Intro : le pourquoi du comment.

logo_vicious_circle_vieux20 ans… Le bel âge, pour un humain certes, mais pour un label ? L’espérance de vie d’un label a sans doute plus à voir avec celle du chient ou du chat. L’espérance de vie, on n’y pense pas quand on monte un label, à fortiori quand on n’a aucune expérience dans ce domaine, aucune formation, aucun parrain. On fait ça parce qu’on a 25 ans, qu’on aime passionnément la musique et qu’on rêve jour et nuit qu’elle soit là à nos côtés tout au long de notre vie. A 25 ans, on rêve et c’est tant mieux… on bosse aussi, le jour, la nuit aussi, sans plan de carrière, sans plan de quoi que ce soit d’ailleurs…

Début 1993, cela fait à peine plus d’un an que j’ai quitté Toulouse pour Bordeaux, la ville du fameux Jimmy, bar rock à la sono démesurée, au plafond trop bas, aux chiottes pourvoyeurs de bacilles toxiques en tout genre et à la programmation fantastique. La chance a voulu que je trouve un poste d’objecteur de conscience au Centre Info Rock. L’occasion était trop belle !
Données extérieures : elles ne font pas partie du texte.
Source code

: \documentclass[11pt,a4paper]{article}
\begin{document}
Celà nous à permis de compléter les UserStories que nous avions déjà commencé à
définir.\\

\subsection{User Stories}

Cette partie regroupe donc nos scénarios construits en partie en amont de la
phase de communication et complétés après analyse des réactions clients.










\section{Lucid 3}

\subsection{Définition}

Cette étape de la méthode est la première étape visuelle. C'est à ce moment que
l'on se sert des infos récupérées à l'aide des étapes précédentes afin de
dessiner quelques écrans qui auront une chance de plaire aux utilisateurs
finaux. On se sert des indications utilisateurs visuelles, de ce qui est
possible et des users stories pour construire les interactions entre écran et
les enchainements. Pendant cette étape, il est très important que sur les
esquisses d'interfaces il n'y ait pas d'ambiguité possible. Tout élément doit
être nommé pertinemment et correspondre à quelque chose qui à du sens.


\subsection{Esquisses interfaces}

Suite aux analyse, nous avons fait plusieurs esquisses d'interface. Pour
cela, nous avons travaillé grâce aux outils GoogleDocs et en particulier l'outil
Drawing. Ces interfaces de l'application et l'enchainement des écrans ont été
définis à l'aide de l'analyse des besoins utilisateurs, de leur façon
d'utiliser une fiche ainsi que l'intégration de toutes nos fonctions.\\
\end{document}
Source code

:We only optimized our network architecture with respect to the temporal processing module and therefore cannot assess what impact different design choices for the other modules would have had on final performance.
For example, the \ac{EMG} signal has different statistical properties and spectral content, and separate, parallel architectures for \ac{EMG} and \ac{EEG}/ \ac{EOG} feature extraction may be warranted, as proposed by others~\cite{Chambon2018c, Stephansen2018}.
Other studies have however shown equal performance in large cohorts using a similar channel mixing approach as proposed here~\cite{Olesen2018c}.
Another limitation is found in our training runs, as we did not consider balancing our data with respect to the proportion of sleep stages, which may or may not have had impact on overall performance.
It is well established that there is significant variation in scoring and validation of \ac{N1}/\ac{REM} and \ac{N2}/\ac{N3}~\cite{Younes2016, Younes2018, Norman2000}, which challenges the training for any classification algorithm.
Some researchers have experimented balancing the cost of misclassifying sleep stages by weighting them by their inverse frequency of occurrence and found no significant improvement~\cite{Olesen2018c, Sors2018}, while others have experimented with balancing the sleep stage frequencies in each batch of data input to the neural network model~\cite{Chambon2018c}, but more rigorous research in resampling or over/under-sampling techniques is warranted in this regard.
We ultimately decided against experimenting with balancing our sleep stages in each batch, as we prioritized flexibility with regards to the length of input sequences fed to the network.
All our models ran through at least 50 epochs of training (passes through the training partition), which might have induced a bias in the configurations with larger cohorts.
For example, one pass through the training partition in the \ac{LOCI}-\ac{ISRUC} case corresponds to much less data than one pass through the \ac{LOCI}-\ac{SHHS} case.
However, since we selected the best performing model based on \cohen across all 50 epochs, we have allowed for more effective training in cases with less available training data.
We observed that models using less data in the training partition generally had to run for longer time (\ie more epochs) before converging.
1993, Abus Dangereux, heureux fanzine dont nous avons discrètement fêté le quart de siècle l’an passé, proposait déjà des CDs samplers entre ses pages et l’équipe de base (Eric, Cathy, Jean-Marie ainsi que moi-même) y travaillions avec passion. 1993, c’était aussi la troisième année d’activité du catalogue de VPC, Vicious Circle (titre du groupe anglais Strobe) où nous diffusions pas mal de CD et vinyls produits dans ce beau pays en plus d’importer ceux de Munster records en Espagne et plein d’autres des Etats-Unis. Car même si les années 90 ne connaissaient aucune crise du disque, beaucoup ne trouvait déjà aucune diffusion et c’est toute l’effervescence des années 80 qui avaient vu se créer nombre de labels indépendants, de fanzines, radios, groupes etc… qui trouvaient naturellement leur prolongement au début de cette décade.

Quand aujourd’hui on compte sur les doigts de la main les fanzines papiers, à l’époque (où internet n’existait pas), ils étaient des centaines. Abus Dangereux avait cependant la particularité de paraître régulièrement, cinq fois l’an. C’était une volonté parce que nous estimions que ce qu’il manquait à cette presse alternative et à la scène qu’elle soutenait, c’était justement de pouvoir d’appuyer sur quelque chose d’aussi solide que possible si elle voulait perdurer. A notre petit niveau, nous voulions cela et si ça n’a pas révolutionné le monde, au moins avons-nous développé une certaine capacité de travail et d’organisation. La création d’un catalogue de VPC visait autant à développer l’économie du journal et donc d’assurer sa continuité, qu’à offrir à nos lecteurs la possibilité de se procurer facilement et aux moindres coûts les disques dont nous parlions.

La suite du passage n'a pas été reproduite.